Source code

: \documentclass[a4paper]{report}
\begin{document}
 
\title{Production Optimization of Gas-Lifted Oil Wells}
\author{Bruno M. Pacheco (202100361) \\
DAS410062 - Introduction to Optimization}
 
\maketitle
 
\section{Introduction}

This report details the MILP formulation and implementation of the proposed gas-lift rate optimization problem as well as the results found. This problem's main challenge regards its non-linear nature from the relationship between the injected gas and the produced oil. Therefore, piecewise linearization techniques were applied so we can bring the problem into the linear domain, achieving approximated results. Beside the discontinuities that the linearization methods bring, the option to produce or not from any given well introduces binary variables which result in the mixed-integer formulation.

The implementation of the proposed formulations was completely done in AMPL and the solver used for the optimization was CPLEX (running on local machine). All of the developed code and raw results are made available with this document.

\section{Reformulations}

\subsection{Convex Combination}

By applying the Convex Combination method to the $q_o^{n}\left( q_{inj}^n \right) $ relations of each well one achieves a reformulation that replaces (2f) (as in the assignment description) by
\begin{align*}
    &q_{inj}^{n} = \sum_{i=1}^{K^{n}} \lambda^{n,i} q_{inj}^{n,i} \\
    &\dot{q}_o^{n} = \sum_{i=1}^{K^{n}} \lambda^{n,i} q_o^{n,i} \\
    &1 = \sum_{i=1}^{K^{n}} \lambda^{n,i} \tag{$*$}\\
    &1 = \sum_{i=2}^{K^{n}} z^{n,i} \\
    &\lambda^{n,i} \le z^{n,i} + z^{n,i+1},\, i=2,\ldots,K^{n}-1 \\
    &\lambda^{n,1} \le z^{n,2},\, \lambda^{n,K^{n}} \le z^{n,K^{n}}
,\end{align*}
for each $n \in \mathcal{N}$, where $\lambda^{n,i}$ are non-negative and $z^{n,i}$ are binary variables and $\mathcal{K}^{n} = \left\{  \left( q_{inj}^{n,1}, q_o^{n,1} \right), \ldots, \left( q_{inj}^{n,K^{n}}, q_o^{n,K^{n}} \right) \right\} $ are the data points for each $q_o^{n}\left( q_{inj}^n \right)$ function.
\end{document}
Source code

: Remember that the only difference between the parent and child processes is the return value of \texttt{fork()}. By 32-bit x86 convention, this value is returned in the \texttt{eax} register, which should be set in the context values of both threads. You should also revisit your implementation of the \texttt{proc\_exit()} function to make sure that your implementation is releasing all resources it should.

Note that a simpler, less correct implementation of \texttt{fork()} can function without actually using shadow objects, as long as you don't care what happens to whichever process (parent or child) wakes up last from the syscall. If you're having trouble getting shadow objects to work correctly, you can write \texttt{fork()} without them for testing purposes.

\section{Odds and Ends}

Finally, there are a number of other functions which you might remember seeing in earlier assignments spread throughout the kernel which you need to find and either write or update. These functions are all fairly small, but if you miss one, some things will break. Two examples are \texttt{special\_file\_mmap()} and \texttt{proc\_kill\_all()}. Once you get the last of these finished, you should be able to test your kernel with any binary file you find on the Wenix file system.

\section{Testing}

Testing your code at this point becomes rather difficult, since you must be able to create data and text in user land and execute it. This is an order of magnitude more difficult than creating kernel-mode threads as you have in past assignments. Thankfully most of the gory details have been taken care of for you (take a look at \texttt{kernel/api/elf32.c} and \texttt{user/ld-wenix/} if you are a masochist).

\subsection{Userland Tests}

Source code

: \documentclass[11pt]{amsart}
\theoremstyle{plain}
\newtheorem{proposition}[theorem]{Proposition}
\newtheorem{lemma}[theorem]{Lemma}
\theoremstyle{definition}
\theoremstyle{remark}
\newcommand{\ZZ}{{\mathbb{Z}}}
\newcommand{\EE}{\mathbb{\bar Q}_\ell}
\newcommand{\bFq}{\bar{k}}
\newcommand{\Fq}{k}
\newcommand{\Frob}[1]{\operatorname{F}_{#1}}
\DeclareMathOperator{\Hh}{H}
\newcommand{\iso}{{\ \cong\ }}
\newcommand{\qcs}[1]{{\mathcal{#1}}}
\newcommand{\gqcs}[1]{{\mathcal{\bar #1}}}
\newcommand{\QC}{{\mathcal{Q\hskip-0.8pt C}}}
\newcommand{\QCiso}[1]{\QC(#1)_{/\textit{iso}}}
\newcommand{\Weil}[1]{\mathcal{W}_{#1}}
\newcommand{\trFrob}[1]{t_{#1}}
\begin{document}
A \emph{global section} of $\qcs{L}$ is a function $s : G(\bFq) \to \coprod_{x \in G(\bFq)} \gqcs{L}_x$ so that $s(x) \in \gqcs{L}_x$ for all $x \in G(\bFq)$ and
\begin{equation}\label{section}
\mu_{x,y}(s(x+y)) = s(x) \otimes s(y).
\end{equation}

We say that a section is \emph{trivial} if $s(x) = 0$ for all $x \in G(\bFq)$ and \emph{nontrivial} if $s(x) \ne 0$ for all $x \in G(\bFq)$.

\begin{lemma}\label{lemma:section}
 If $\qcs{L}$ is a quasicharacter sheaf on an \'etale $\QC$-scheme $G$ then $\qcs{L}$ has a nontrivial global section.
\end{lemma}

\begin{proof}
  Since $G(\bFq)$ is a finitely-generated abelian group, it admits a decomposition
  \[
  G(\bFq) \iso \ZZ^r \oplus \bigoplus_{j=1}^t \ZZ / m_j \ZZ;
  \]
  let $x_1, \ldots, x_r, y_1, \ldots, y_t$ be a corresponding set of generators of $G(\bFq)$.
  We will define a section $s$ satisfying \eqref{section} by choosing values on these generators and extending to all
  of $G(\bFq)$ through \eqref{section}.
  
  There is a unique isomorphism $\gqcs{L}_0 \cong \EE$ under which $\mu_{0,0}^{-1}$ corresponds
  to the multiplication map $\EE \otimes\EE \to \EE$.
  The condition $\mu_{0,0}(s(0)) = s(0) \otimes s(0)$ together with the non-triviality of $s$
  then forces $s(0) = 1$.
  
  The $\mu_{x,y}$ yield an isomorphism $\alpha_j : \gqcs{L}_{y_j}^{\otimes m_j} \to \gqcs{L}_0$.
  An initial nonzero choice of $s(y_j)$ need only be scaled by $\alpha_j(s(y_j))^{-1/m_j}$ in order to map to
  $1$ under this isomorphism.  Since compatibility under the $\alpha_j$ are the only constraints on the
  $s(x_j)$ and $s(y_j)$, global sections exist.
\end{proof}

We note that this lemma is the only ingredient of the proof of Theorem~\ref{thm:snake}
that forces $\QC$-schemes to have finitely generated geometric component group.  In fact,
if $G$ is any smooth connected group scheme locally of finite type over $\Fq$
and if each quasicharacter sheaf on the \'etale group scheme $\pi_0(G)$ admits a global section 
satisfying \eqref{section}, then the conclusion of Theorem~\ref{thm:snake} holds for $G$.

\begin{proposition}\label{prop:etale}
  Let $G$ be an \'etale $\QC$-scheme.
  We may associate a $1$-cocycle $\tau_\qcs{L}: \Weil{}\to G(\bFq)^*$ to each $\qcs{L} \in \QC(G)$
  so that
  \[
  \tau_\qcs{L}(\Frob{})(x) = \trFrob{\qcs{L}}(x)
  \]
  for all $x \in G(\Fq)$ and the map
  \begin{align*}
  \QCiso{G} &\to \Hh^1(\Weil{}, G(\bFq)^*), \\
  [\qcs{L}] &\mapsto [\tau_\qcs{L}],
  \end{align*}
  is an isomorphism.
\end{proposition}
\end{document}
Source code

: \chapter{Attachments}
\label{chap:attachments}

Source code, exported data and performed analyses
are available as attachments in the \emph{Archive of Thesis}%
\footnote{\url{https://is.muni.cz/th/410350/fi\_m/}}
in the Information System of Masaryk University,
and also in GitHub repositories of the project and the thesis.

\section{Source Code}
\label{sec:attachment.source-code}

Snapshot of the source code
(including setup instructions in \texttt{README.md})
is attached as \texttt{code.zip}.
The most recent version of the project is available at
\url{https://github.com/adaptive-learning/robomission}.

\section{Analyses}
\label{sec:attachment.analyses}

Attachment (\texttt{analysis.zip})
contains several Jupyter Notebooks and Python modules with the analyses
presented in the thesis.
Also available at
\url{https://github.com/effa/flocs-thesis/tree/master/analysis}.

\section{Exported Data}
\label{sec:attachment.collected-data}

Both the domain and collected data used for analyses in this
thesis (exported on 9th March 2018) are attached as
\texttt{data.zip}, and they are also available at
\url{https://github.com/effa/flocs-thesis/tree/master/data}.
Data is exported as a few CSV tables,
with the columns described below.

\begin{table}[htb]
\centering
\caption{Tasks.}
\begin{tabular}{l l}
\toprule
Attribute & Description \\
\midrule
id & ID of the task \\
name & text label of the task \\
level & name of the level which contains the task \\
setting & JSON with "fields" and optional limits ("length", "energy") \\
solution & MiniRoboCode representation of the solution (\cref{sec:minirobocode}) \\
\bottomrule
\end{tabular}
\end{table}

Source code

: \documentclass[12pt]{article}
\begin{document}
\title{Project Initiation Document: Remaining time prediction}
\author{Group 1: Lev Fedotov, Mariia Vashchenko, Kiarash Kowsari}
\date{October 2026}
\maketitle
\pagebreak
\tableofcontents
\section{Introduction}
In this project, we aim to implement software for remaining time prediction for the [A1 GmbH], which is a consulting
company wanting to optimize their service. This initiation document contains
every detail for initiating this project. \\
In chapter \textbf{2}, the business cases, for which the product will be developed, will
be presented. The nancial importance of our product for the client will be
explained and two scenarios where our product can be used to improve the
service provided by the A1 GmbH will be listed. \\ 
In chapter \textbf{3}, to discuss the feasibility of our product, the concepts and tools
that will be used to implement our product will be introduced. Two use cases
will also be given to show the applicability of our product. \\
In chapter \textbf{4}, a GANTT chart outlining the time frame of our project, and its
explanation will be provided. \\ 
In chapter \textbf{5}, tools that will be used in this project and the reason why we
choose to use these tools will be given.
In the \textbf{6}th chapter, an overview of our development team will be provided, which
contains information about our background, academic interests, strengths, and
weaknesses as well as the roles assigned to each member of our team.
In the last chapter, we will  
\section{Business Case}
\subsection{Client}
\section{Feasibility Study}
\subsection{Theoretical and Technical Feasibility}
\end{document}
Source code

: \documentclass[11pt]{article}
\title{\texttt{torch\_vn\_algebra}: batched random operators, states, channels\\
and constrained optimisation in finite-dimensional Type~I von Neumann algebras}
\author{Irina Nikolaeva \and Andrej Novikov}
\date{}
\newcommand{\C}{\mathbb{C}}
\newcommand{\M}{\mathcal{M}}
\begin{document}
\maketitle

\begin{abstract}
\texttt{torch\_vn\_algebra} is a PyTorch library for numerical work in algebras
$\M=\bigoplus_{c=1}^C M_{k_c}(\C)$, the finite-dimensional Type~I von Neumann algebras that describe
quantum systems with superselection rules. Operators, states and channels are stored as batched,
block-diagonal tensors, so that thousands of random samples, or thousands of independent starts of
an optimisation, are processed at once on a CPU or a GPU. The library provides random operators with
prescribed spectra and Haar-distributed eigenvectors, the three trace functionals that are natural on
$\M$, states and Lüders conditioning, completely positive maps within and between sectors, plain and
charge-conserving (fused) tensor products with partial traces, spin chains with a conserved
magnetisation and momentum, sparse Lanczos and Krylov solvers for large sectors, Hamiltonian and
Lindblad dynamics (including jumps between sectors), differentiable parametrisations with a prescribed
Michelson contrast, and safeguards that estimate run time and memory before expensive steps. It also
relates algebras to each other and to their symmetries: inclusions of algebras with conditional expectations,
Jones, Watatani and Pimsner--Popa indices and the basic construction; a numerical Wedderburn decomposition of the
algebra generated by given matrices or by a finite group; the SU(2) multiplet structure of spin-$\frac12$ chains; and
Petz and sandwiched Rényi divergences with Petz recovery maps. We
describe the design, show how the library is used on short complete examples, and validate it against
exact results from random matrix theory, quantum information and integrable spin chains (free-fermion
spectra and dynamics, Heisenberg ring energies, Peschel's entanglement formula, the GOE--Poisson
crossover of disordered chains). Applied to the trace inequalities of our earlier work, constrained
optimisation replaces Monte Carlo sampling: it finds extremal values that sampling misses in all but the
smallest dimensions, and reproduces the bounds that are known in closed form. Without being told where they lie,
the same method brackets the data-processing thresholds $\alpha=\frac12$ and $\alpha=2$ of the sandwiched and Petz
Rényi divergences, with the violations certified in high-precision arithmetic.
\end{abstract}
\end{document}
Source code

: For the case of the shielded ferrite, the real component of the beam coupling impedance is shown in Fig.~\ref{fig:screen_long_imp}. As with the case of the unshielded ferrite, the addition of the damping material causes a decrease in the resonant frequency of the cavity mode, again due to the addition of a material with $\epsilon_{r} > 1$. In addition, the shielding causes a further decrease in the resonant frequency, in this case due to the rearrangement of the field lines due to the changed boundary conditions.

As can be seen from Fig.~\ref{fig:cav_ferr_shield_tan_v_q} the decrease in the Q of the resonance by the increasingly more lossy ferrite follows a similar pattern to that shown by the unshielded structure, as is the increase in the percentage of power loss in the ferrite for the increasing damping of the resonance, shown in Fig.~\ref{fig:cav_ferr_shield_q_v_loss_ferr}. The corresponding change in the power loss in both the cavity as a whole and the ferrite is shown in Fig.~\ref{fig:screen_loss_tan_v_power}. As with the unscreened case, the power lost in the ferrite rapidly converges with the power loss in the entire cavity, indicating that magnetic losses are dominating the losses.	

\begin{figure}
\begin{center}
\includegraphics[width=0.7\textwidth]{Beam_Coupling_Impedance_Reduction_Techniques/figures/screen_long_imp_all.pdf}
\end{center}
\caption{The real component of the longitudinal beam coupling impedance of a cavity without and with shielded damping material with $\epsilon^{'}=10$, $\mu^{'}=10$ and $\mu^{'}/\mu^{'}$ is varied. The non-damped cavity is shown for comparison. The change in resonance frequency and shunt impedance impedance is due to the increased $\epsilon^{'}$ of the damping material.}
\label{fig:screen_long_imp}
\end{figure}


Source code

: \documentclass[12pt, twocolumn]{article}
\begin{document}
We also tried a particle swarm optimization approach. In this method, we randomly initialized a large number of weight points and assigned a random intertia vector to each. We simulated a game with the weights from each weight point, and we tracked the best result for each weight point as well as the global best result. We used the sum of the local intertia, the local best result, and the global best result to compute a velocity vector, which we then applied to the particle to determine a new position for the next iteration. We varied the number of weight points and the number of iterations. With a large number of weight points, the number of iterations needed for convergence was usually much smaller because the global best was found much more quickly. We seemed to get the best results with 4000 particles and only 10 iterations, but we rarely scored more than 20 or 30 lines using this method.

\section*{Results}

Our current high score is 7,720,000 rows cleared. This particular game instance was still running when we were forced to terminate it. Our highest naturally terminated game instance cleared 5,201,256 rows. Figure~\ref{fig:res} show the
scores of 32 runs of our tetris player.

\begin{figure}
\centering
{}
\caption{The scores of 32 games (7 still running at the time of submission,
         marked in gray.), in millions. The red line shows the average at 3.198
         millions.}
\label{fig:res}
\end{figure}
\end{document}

=======

**Work instructions**:
Only the number is needed: count the lines of the material that include "snake".

**Solution for this task**:
2